Because if is a keyword. You have similar problems with o.while and o.for :
pax> python >>> class C(object): pass ... >>> o = C() >>> o.not_a_keyword = 123 >>> o.if = 123 File "<stdin>", line 1 o.if = 123 ^ SyntaxError: invalid syntax >>> o.while = 123 File "<stdin>", line 1 o.while = 123 ^ SyntaxError: invalid syntax >>> o.for = 123 File "<stdin>", line 1 o.for = 123 ^ SyntaxError: invalid syntax
Other keywords in Python can be obtained using:
>>> import keyword >>> keyword.kwlist ['and', 'as', 'assert', 'break', 'class', 'continue', 'def', 'del', 'elif', 'else', 'except', 'exec', 'finally', 'for', 'from', 'global', 'if', 'import', 'in', 'is', 'lambda', 'not', 'or', 'pass', 'print', 'raise', 'return', 'try', 'while', 'with', 'yield']
Normally you should not use the keyword as a variable name in Python.
I would suggest choosing a more descriptive name, for example iface , if it is an interface, or infld for an input field, etc.

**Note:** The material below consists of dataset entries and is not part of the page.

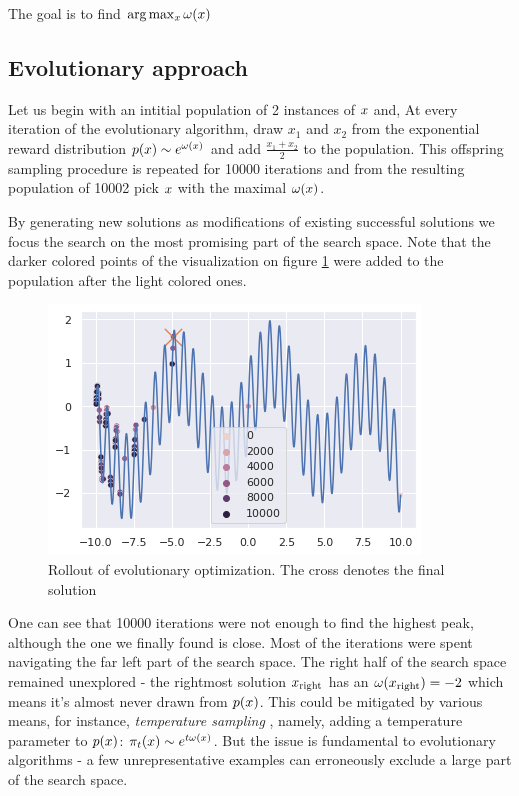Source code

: The goal is to find $ \arg\max_x \omega(x) $

\subsection{Evolutionary approach}

Let us begin with an intitial population of 2 instances of $ x $ and, At every iteration of the evolutionary algorithm, draw $ x_1 $ and $ x_2 $ from the exponential reward distribution $p(x) \sim e^{\omega(x)}$ and add $ \frac{x_1 + x_2}{2} $ to the population.
This offspring sampling procedure is repeated for 10000 iterations and from the resulting population of 10002 pick $ x $ with the maximal $ \omega(x) $.

By generating new solutions as modifications of existing successful solutions we focus the search on the most promising part of the search space. 
Note that the darker colored points of the visualization on figure \ref{fig:neuropt-search} were added to the population after the light colored ones. 

\begin{figure}
    \centering
    \includegraphics[width=0.8\linewidth]{images/neuropt2.png}
    \caption{Rollout of evolutionary optimization. The cross denotes the final solution}
    \label{fig:neuropt-search}
\end{figure}

One can see that 10000 iterations were not enough to find the highest peak, although the one we finally found is close. Most of the iterations were spent navigating the far left part of the search space. 
The right half of the search space remained unexplored - the rightmost solution $ x_\text{right} $ has an $ \omega(x_\text{right})=-2 $ which means it's almost never drawn from $ p(x) $. 
This could be mitigated by various means, for instance, \emph{temperature sampling} \cite{holtzman2019curious}, namely, adding a temperature parameter to $ p(x) $: $\pi_t(x) \sim e^{t\omega(x)}$.
But the issue is fundamental to evolutionary algorithms - a few unrepresentative examples can erroneously exclude a large part of the search space.

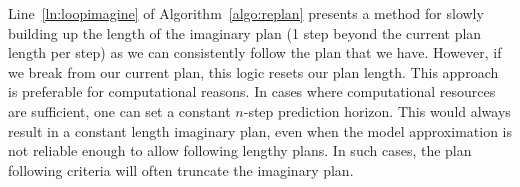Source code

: \documentclass[letterpaper]{article} %
\DeclareMathOperator*{\argmax}{arg\,max}
\begin{document}

        Line~\ref{ln:loopimagine} of Algorithm~\ref{algo:replan} presents a method for slowly building up the length of the imaginary plan (1 step beyond the current plan length per step) as we can consistently follow the plan that we have. However, if we break from our current plan, this logic resets our plan length. This approach is preferable for computational reasons. In cases where computational resources are sufficient, one can set a constant $n$-step prediction horizon. This would always result in a constant length imaginary plan, even when the model approximation is not reliable enough to allow following lengthy plans. In such cases, the plan following criteria will often truncate the imaginary plan.  
\end{document}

As for your question about why keywords are not allowed, this greatly simplifies parsers if lexical elements are not contextual. It is necessary to treat the lexical if token as a keyword in some places, and the identifier in others will introduce complexity that is not needed if you choose your identifiers more wisely.
For example, the C ++ operator:
long int int = char[new - int];
can be (with little difficulty) evaluated using a complex parser based on where these lexical elements originate (and what exists on both sides of them). But, at least in part, in the interest of simplicity (and readability) this is not done.